Let’s see you give me the Spoon Torture of the Heathen Chinee with your leg in a cast, Buddy. Sure, kid—EVERY day.
The Dodge backed out of the driveway and paused while his mother looked both ways, although nothing would be coming; nothing ever was. His mother would have a two-mile ride over washboards and ruts before she even got to tar, and it was nineteen miles to Lewiston after that.
She backed all the way out and drove away. For a moment dust hung in the bright October afternoon air, and then it began to settle.
He was alone in the house.
With Gramma.
He swallowed.
Hey! Negative perspiration! Just lay chilly, right?
“Right,” George said in a low voice, and walked across the small, sunwashed kitchen. He was a towheaded, good-looking boy with a spray of freckles across his nose and cheeks and a look of good humor in his darkish gray eyes.
Buddy’s accident had occurred while he had been playing in the Pony League championship game this October 5th. George’s Pee Wee League team, the Tigers, had been knocked out of their tournament on the first day, two Saturdays ago
(What a bunch of babies!
Buddy had exulted as George walked tearfully off the field.
What a bunch of PUSSIES!)
... and now Buddy had broken his leg. If Mom wasn’t so worried and scared, George would have been almost happy.
There was a phone on the wall, and next to it was a note-minder board with a grease pencil hanging beside it. In the upper comer of the board was a cheerful country Gramma, her cheeks rosy, her white hair done up in a bun; a cartoon Gramma who was pointing at the board. There was a comic-strip balloon coming out of the cheerful country Gramma’s mouth and she was saying, “REMEMBER
THIS,
SONNY!” Written on the board in his mother’s sprawling hand was Dr.
Arlinder, 681-4330.
Mom hadn’t written the number there just today, because she had to go to Buddy; it had been there almost three weeks now, because Gramma was having her “bad spells” again.
George picked up the phone and listened.
“—so I told her, I said, ‘Mabel, if he treats you like that—’

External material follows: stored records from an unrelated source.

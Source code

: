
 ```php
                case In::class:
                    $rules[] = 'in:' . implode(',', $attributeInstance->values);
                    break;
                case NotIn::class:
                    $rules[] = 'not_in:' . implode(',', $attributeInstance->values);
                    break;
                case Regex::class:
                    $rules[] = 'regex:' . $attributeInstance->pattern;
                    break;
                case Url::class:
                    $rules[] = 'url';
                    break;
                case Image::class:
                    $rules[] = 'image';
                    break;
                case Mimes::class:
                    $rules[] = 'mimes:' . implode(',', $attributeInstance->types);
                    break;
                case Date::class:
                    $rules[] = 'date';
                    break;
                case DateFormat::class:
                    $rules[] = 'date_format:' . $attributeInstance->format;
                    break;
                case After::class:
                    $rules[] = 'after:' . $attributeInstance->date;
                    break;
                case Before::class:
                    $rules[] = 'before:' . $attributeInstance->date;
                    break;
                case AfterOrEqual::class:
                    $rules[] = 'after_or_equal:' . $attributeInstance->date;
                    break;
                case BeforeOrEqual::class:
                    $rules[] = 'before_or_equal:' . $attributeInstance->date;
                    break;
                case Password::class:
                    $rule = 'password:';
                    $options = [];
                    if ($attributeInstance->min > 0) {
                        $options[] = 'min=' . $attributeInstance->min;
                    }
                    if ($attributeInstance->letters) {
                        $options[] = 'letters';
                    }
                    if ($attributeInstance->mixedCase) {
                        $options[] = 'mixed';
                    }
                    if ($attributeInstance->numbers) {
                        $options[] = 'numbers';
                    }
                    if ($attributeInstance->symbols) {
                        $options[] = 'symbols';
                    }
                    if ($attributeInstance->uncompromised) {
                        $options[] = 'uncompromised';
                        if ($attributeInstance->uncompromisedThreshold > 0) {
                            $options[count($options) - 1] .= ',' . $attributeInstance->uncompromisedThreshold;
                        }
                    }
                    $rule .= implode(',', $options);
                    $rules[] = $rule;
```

He put it down again. Henrietta Dodd. Henrietta was always on the phone, and if it was in the afternoon you could always hear the soap opera stories going on in the background. One night after she had a glass of wine with Gramma (since she started having the “bad spells” again, Dr. Arlinder said Gramma couldn’t have the wine with her supper, so Mom didn’t either—George was sorry, because the wine made Mom sort of giggly and she would tell stories about her girlhood), Mom had said that every time Henrietta Dodd opened her mouth, all her guts fell out. Buddy and George laughed wildly, and Mom put a hand to her mouth and said
Don’t you EVER tell anyone I said that,
and then
she
began to laugh too, all three of them sitting at the supper table laughing, and at last the racket had awakened Gramma, who slept more and more, and she began to cry
Ruth! Ruth! ROO-OOOTH!
in that high, querulous voice of hers, and Mom had stopped laughing and went into her room.